Sin embargo, los especialistas opinan que los tests solos no alcanzan para orientar a un adolescente en la elección de una carrera universitaria porque, dicen desde la consultora Armando Orientación Vocacional, "somos personas dentro de un contexto sociocultural y no podemos pensarnos por fuera de éste y concibiendo un entorno estable y estático".
Desde el Servicio de Orientación Educacional, Vocacional y Ocupacional ( Soevo) de la Universidad Nacional de Tres de Febrero (Untref), su coordinadora, Elsa Montauri, indicó a minutouno.com que "desde hace tiempo, circula la fantasía de que los test son una herramienta que darán respuestas, pero éstas no llegan y hay que descubrirlas en el trabajo reflexivo acerca de gustos, intereses, proyectos y cómo estos se articulan".
María Inés García Ripa, coordinadora General de Tutorías del Departamento de Ingreso y Estudios Pre Universitarios de la UCA, destacó que la cuestión no es que la persona haga o no un test, sino en "cómo se trabaja esa información y en qué lugar darle a quién debe en definitiva tomar su decisión".
"Hay ciertas modalidades en las cuales la persona 'viene a que le digan qué estudiar' y el profesional asume esa demanda y le indica qué hacer. Otra modalidad, es aquella en la cual el profesional es quién acompaña y orienta el proceso personal de elección, respetando ese proceso y animando a que la persona aprenda a elegir", García Ripa.
Los tests, entonces, son un instrumento que puede colaborar en el diagnóstico pero por sí mismos no tienen ningún valor como resultado o indicador de carrera a elegir.

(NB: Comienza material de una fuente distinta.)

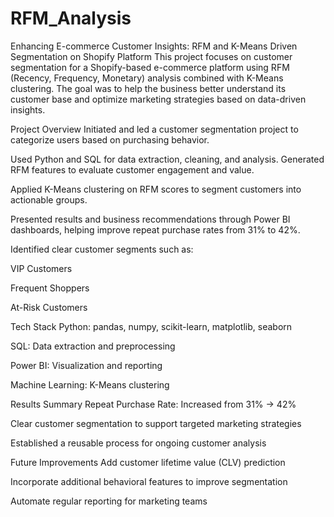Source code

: # RFM_Analysis
Enhancing E-commerce Customer Insights: RFM and K-Means Driven Segmentation on Shopify Platform
This project focuses on customer segmentation for a Shopify-based e-commerce platform using RFM (Recency, Frequency, Monetary) analysis combined with K-Means clustering. The goal was to help the business better understand its customer base and optimize marketing strategies based on data-driven insights.

Project Overview
Initiated and led a customer segmentation project to categorize users based on purchasing behavior.

Used Python and SQL for data extraction, cleaning, and analysis. Generated RFM features to evaluate customer engagement and value.

Applied K-Means clustering on RFM scores to segment customers into actionable groups.

Presented results and business recommendations through Power BI dashboards, helping improve repeat purchase rates from 31% to 42%.

Identified clear customer segments such as:

VIP Customers

Frequent Shoppers

At-Risk Customers

Tech Stack
Python: pandas, numpy, scikit-learn, matplotlib, seaborn

SQL: Data extraction and preprocessing

Power BI: Visualization and reporting

Machine Learning: K-Means clustering


Results Summary
Repeat Purchase Rate: Increased from 31% → 42%

Clear customer segmentation to support targeted marketing strategies

Established a reusable process for ongoing customer analysis

Future Improvements
Add customer lifetime value (CLV) prediction

Incorporate additional behavioral features to improve segmentation

Automate regular reporting for marketing teams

Distintos empresas, en este sentido, ofrecen una "orientación vocacional personalizada" basada en dos ejes: el esclarecimiento personal (el acceso a la propia identidad vocacional a través del conocimiento de uno mismo) y la información externa (aspectos concretos del mundo educativo y laboral).
Tal es el servicio que ofrecen las consultoras vocacionales privadas Desarrollarme.com; Armando Orientación Vocacional; y el Centro de Orientación Integral Pedro D’ Alfonso, entre otros. También distintas universidades como la UCA, la de Tres de Febrero, la de La Matanza y la UBA, por citar sólo algunas.
"Los servicios de orientación vocacional de las universidades nacionales, en general, son gratuitos y abiertos a la comunidad", resaltó Montauri. Además, estas casas de estudios suelen realizar charlas informativas sobre carreras y exposiciones para que los futuros universitarios conozcan todas las opciones de estudio disponible. En la Untref, se realizará una expo el 28 y 29 de septiembre.
En el proceso de orientación, las consultoras privadas y universidades presentan modalidades de trabajo específicas pero, en términos generales, el adolescente debe asistir entre 6 y 10 encuentros semanales de una hora, donde un psicólogo vocacional le asignará, entre sesión y sesión, distintas tareas como la elaboración de ciertos ejercicios, cuestionarios, tests y búsqueda de información. También se realizan actividades en grupos.
Otras consultoras también utilizan dinámicas, técnicas y juegos que favorecen la exploración de intereses, valores y aptitudes, y que promueven el diálogo y la conexión con la problemática.
Al finalizar este proceso, las consultoras le entregan al participante un informe vocacional que incluye, entre otras cosas, un análisis psicológico del perfil de personalidad; hallazgos y aprendizajes obtenidos durante la orientación; y las carreras analizadas y la finalmente elegida.